(Task instructions):
Below are records; output exactly the lines from the one with "BrandColorPalette -> (structure)" through their final line.
START Dataset records
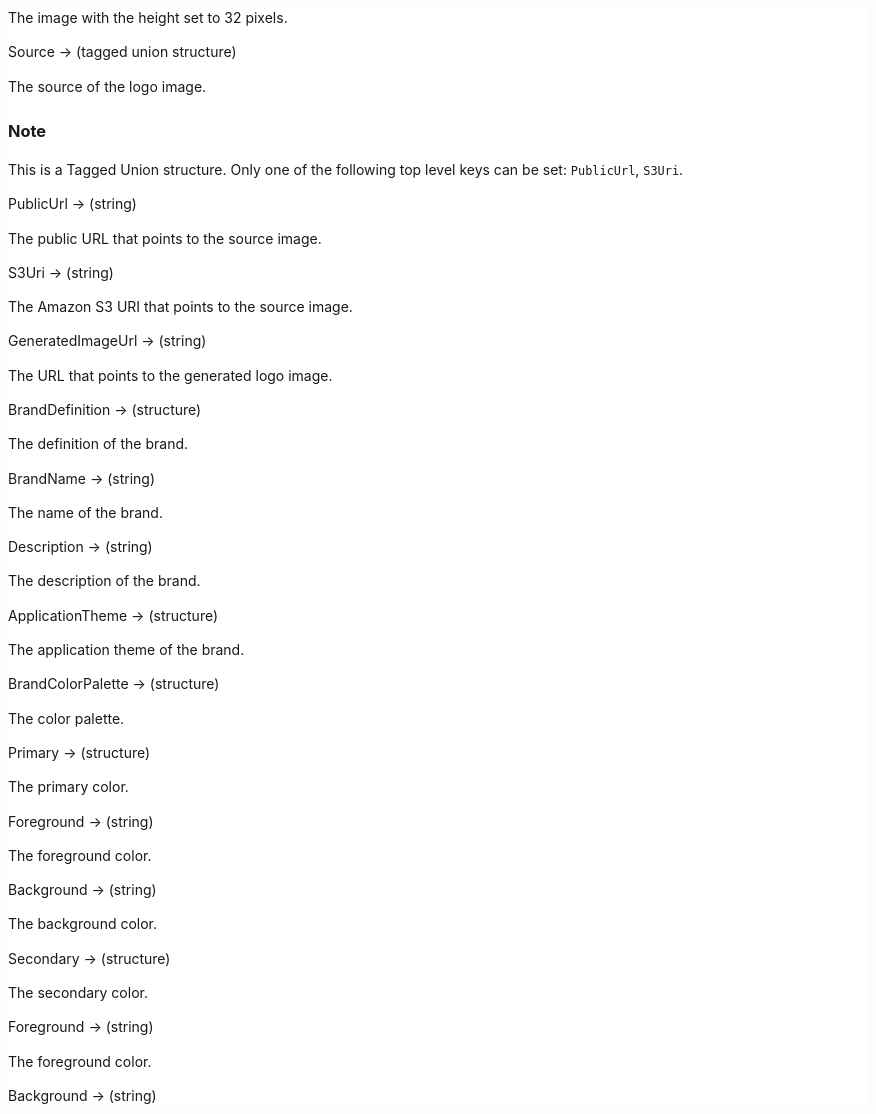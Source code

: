 The image with the height set to 32 pixels.

Source -> (tagged union structure)

The source of the logo image.

### Note

This is a Tagged Union structure. Only one of the following top level keys can be set: `PublicUrl`, `S3Uri`.

PublicUrl -> (string)

The public URL that points to the source image.

S3Uri -> (string)

The Amazon S3 URI that points to the source image.

GeneratedImageUrl -> (string)

The URL that points to the generated logo image.

BrandDefinition -> (structure)

The definition of the brand.

BrandName -> (string)

The name of the brand.

Description -> (string)

The description of the brand.

ApplicationTheme -> (structure)

The application theme of the brand.

BrandColorPalette -> (structure)

The color palette.

Primary -> (structure)

The primary color.

Foreground -> (string)

The foreground color.

Background -> (string)

The background color.

Secondary -> (structure)

The secondary color.

Foreground -> (string)

The foreground color.

Background -> (string)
END Dataset records
(Written answer):
BrandColorPalette -> (structure)

The color palette.

Primary -> (structure)

The primary color.

Foreground -> (string)

The foreground color.

Background -> (string)

The background color.

Secondary -> (structure)

The secondary color.

Foreground -> (string)

The foreground color.

Background -> (string)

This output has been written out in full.